Many of the young people who are classified as “binge” drinkers or who drink a lot, do it because they enjoy it. They get excitement and a positive “collective” feeling from drinking and being out on the streets. If that’s all you’ve got, is it really the place of politicians to stamp down on it? The problem is the fighting and different types of crime that accompany “binge” drinking — their peers, the elderly, their parents, communities shouldn’t be subjected to violence and abusive behaviour of some youth. So what is the answer?

The Home Secretary, Jacqui Smith has some answers. She has said that the government will use many routes to change the behaviour of disorderly and drunk young people. Along with existing family interventions into “problem cases” there will be more parenting programmes, contracts committing parents to an authorised method of parenting. Schools will be made to clamp down harder on the “problem cases” — no doubt making them even more isolated from their teachers and motivated peers. Police will confiscate alcohol from young people and prosecute more of the shops that sell booze to underage customers.

In a gesture to appease those who think that policy should be more than just punishments, the Home Office has also said local services will be “more responsive” to local people and there will be more activities for young people. “More responsive” like “ more choice” in the vocabulary of New Labour will probably have some privatisation, contracted-out agenda attached to it.

And recent proposals for extra curricular activities have included the training and deployment of working class youth to the Middle East on imperialist adventures — can we expect more of this in the future?

Everybody in this debate has missed (or rather ignored) the only response that will really change the status and outlook of alienated youth: the positive collective action of the youth themselves; the knowledge that as an organised class, with their peers and their communities, they can do something to change “sink estates”, fight for better jobs, education and training and challenge the ever-more complex ways the authorities blame and shame them.

New Labour’s policies are a diversionary tactic to pull attention away from working class self-empowerment by focussing on a “national crisis” and a “national effort”.

Such a response is typical of a government that responds to fears and scare-mongering within the middle classes — be it immigration, obesity, terrorism, climate change or education — with a call for the nation to get active, for “stakeholders” together to find solutions.

But where are the young people themselves in this series of great national efforts?

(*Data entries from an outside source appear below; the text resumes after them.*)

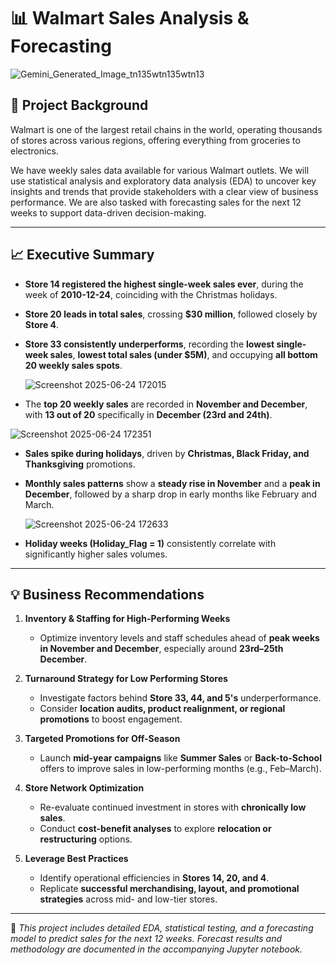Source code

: # 📊 Walmart Sales Analysis & Forecasting
![Gemini_Generated_Image_tn135wtn135wtn13](https://github.com/user-attachments/assets/c79a613c-19a6-4551-b1db-fda1fa1f6a30)


## 📘 Project Background

Walmart is one of the largest retail chains in the world, operating thousands of stores across various regions, offering everything from groceries to electronics.

We have weekly sales data available for various Walmart outlets. We will use statistical analysis and exploratory data analysis (EDA) to uncover key insights and trends that provide stakeholders with a clear view of business performance. We are also tasked with forecasting sales for the next 12 weeks to support data-driven decision-making.

---

## 📈 Executive Summary

- **Store 14 registered the highest single-week sales ever**, during the week of **2010-12-24**, coinciding with the Christmas holidays.
- **Store 20 leads in total sales**, crossing **$30 million**, followed closely by **Store 4**.
- **Store 33 consistently underperforms**, recording the **lowest single-week sales**, **lowest total sales (under $5M)**, and occupying **all bottom 20 weekly sales spots**.
  
  ![Screenshot 2025-06-24 172015](https://github.com/user-attachments/assets/d6d37b06-c898-46e2-bada-a0998c72d4b2)

- The **top 20 weekly sales** are recorded in **November and December**, with **13 out of 20** specifically in **December (23rd and 24th)**.

 ![Screenshot 2025-06-24 172351](https://github.com/user-attachments/assets/187d5535-a022-4559-ae3a-9769f9e3644d)

- **Sales spike during holidays**, driven by **Christmas, Black Friday, and Thanksgiving** promotions.
- **Monthly sales patterns** show a **steady rise in November** and a **peak in December**, followed by a sharp drop in early months like February and March.

  ![Screenshot 2025-06-24 172633](https://github.com/user-attachments/assets/2cac6eea-6bf8-4049-9367-39a532105561)

- **Holiday weeks (Holiday_Flag = 1)** consistently correlate with significantly higher sales volumes.

---

## 💡 Business Recommendations

1. **Inventory & Staffing for High-Performing Weeks**
   - Optimize inventory levels and staff schedules ahead of **peak weeks in November and December**, especially around **23rd–25th December**.

2. **Turnaround Strategy for Low Performing Stores**
   - Investigate factors behind **Store 33, 44, and 5's** underperformance.
   - Consider **location audits, product realignment, or regional promotions** to boost engagement.

3. **Targeted Promotions for Off-Season**
   - Launch **mid-year campaigns** like **Summer Sales** or **Back-to-School** offers to improve sales in low-performing months (e.g., Feb–March).

4. **Store Network Optimization**
   - Re-evaluate continued investment in stores with **chronically low sales**.
   - Conduct **cost-benefit analyses** to explore **relocation or restructuring** options.

5. **Leverage Best Practices**
   - Identify operational efficiencies in **Stores 14, 20, and 4**.
   - Replicate **successful merchandising, layout, and promotional strategies** across mid- and low-tier stores.

---

📌 *This project includes detailed EDA, statistical testing, and a forecasting model to predict sales for the next 12 weeks. Forecast results and methodology are documented in the accompanying Jupyter notebook.*

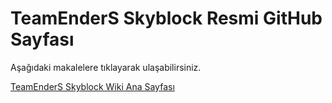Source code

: # TeamEnderS Skyblock Resmi GitHub Sayfası
Aşağıdaki makalelere tıklayarak ulaşabilirsiniz.

[TeamEnderS Skyblock Wiki Ana Sayfası](https://github.com/darkjoya/teskyblock/wiki)
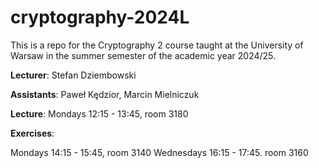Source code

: # cryptography-2024L

This is a repo for the Cryptography 2 course taught at the University of Warsaw in the summer semester of the academic year 2024/25. 

**Lecturer**:	Stefan Dziembowski

**Assistants**: Paweł Kędzior, Marcin Mielniczuk

**Lecture**: Mondays 12:15 - 13:45, room 3180

**Exercises**: 

  Mondays 14:15 - 15:45, room 3140
  Wednesdays 16:15 - 17:45. room 3160

  
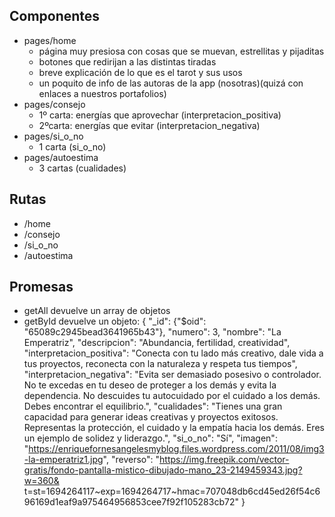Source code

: ## Componentes
- pages/home
    - página muy presiosa con cosas que se muevan, estrellitas y pijaditas
    - botones que redirijan a las distintas tiradas
    - breve explicación de lo que es el tarot y sus usos
    - un poquito de info de las autoras de la app (nosotras)(quizá con enlaces a nuestros portafolios)
- pages/consejo
    - 1º carta: energías que aprovechar (interpretacion_positiva)
    - 2ºcarta: energías que evitar (interpretacion_negativa)
- pages/si_o_no
    - 1 carta (si_o_no)
- pages/autoestima
    - 3 cartas (cualidades)

## Rutas
- /home
- /consejo 
- /si_o_no
- /autoestima

## Promesas
- getAll devuelve un array de objetos
- getById devuelve un objeto:
        {
            "_id": {"$oid": "65089c2945bead3641965b43"},
            "numero": 3,
            "nombre": "La Emperatriz",
            "descripcion": "Abundancia, fertilidad, creatividad",
            "interpretacion_positiva": "Conecta con tu lado más creativo, dale vida a tus proyectos, reconecta con la naturaleza y respeta tus tiempos",
            "interpretacion_negativa": "Evita ser demasiado posesivo o controlador. No te excedas en tu deseo de proteger a los demás y evita la dependencia. No descuides tu autocuidado por el cuidado a los demás. Debes encontrar el equilibrio.",
            "cualidades": "Tienes una gran capacidad para generar ideas creativas y proyectos exitosos. Representas la protección, el cuidado y la empatía hacia los demás. Eres un ejemplo de solidez y liderazgo.",
            "si_o_no": "Sí",
            "imagen": "https://enriquefornesangelesmyblog.files.wordpress.com/2011/08/img3-la-emperatriz1.jpg",
            "reverso": "https://img.freepik.com/vector-gratis/fondo-pantalla-mistico-dibujado-mano_23-2149459343.jpg?w=360&         t=st=1694264117~exp=1694264717~hmac=707048db6cd45ed26f54c696169d1eaf9a975464956853cee7f92f105283cb72"
        }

Who are the people representing them? Are they taking part in discussion about new home building? Are they involved in creating inspiring estates and public spaces? Or are developers given a free reign in constructing more glass-fronted, chrome-laden blocks of expensive flats?

Is the school curriculum being amended to shape education to fill the intellectual, emotional and practical needs of young people? Or are schools and colleges filling timetables with uninspiring vocational courses that pander to a stratified labour market, that separate people out into historians and hairdressers (the idea being that you cannot be both)?

New Labour poses as a neutral arbiter between competing interests in pluralist society. In fact it wants to be a bureaucratic enforcer of a morally homogenous nation.

Seeking to create from on high a “culture of respect” using a combination of family policing, the education system and shallow spin politics, can only side-step the hard underlying socio-economic issues.

They want to erect a barrier of moralism between the civilised middle class and the “swinish multitude” whilst talking abstractly and pointlessly about bringing communities together.

Working people within the labour movement should draw sobering lessons from this approach to young people: when your representatives mix utopian rhetoric with “paternalist libertarianism”, add privatisation to further distance communities from control over their homes, services and environment, you have a disastrous future for children.